» **Data for review**:
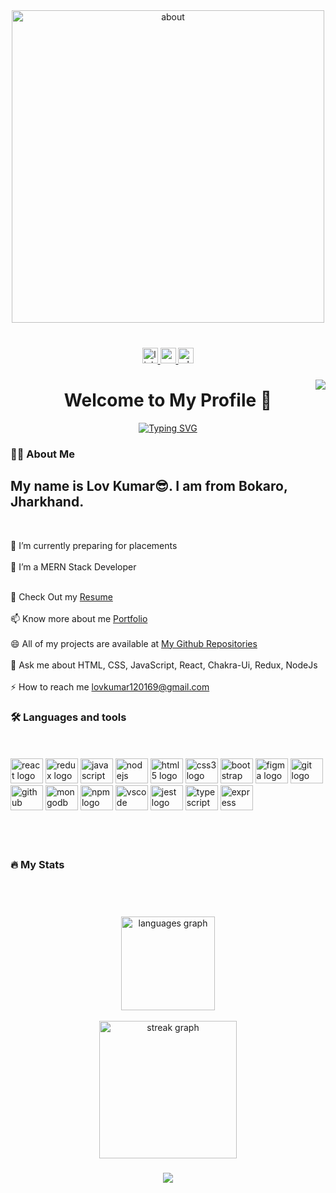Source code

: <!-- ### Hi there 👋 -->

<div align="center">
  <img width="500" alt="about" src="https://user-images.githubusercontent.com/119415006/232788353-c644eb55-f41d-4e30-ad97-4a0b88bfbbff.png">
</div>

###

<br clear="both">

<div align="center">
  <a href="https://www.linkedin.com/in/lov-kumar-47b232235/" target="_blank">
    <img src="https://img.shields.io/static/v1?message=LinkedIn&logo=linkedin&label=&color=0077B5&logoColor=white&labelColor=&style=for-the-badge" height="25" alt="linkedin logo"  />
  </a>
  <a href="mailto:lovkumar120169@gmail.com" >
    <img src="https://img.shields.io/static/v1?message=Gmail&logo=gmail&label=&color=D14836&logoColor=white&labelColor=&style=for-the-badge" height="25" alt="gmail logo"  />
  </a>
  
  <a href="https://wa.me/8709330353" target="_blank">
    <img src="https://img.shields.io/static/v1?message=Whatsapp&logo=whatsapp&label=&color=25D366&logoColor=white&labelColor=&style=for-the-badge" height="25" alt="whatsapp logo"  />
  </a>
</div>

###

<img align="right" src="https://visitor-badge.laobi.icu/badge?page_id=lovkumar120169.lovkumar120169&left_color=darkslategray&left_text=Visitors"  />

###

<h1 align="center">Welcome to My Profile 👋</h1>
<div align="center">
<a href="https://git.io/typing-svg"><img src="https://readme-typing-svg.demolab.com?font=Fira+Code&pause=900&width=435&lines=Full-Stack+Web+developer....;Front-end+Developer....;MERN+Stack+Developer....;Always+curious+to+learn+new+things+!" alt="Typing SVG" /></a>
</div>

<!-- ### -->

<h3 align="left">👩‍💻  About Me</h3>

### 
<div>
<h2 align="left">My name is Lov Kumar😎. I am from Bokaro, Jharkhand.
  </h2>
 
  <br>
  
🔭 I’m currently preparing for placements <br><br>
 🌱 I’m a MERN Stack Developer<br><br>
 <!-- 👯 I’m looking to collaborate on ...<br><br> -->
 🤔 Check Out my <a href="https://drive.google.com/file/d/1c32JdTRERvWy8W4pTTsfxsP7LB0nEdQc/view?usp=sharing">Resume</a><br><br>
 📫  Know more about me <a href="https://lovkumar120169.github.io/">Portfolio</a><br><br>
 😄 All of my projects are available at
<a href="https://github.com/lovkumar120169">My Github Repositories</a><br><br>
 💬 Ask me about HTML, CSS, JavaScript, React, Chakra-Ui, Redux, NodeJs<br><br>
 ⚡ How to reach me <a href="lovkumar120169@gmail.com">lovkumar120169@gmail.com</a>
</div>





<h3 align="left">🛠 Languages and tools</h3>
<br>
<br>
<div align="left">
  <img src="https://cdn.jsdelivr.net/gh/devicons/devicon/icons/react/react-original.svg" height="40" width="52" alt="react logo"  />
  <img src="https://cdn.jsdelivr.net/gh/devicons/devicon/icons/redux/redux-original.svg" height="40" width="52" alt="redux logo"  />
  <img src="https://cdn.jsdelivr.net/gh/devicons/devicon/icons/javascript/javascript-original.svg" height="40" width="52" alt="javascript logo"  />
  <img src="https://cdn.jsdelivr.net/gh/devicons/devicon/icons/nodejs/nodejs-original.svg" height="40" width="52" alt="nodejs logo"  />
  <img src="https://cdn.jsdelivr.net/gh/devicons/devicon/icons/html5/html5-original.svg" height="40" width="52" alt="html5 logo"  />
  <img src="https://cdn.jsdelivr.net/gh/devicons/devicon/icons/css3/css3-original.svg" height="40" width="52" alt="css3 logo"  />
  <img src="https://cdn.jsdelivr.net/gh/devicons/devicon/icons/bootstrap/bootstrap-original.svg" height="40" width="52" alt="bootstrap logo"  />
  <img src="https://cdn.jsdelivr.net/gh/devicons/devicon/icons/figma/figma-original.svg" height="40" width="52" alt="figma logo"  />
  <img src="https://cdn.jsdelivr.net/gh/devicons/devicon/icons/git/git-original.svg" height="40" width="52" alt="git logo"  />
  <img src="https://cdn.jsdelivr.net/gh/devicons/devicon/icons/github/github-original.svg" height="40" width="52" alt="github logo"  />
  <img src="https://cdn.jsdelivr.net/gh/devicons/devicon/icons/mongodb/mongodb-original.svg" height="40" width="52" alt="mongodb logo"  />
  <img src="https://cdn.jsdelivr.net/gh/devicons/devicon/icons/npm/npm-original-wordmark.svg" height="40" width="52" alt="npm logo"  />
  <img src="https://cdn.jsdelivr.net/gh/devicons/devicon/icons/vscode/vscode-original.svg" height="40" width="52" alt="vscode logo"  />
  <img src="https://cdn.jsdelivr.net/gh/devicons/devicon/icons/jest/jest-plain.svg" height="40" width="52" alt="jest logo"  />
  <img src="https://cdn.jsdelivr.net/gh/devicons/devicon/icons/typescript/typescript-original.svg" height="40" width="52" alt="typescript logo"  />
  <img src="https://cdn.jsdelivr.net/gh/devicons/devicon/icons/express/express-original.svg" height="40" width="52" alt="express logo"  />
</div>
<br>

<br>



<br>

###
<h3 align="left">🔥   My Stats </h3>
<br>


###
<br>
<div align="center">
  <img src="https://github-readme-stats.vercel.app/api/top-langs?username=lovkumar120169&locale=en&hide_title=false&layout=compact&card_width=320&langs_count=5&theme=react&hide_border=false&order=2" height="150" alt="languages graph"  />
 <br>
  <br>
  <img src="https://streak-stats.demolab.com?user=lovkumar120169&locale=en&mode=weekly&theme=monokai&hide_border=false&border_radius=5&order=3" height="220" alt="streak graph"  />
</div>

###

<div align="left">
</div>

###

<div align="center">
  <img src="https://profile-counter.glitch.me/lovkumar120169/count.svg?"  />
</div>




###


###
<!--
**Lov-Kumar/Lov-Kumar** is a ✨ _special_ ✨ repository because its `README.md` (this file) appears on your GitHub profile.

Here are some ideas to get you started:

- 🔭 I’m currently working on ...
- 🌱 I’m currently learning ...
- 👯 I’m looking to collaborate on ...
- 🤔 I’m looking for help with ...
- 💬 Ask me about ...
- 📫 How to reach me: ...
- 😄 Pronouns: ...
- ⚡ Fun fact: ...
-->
--
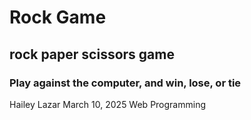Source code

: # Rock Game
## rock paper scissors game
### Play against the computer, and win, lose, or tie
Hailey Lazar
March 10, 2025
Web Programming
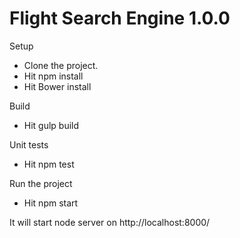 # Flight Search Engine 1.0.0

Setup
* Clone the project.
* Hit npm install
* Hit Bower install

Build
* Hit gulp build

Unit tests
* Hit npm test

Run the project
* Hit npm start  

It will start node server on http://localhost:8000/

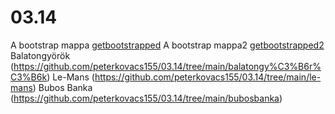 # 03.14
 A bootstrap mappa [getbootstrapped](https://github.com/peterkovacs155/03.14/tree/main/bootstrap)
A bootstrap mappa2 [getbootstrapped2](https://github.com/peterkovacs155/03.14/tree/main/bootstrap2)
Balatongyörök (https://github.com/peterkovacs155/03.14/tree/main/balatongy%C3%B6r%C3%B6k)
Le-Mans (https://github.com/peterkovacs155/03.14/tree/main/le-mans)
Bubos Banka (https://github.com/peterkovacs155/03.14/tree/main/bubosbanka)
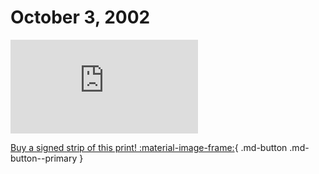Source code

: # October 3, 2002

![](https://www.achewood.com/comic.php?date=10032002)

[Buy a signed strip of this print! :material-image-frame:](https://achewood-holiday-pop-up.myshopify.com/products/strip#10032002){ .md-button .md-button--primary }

» **Directions for this task**: If the word "Developer" appears in a line above, copy that line.

» **Answer space**:
<a href="https://git.io/typing-svg"><img src="https://readme-typing-svg.demolab.com?font=Fira+Code&pause=900&width=435&lines=Full-Stack+Web+developer....;Front-end+Developer....;MERN+Stack+Developer....;Always+curious+to+learn+new+things+!" alt="Typing SVG" /></a>
 🌱 I’m a MERN Stack Developer<br><br>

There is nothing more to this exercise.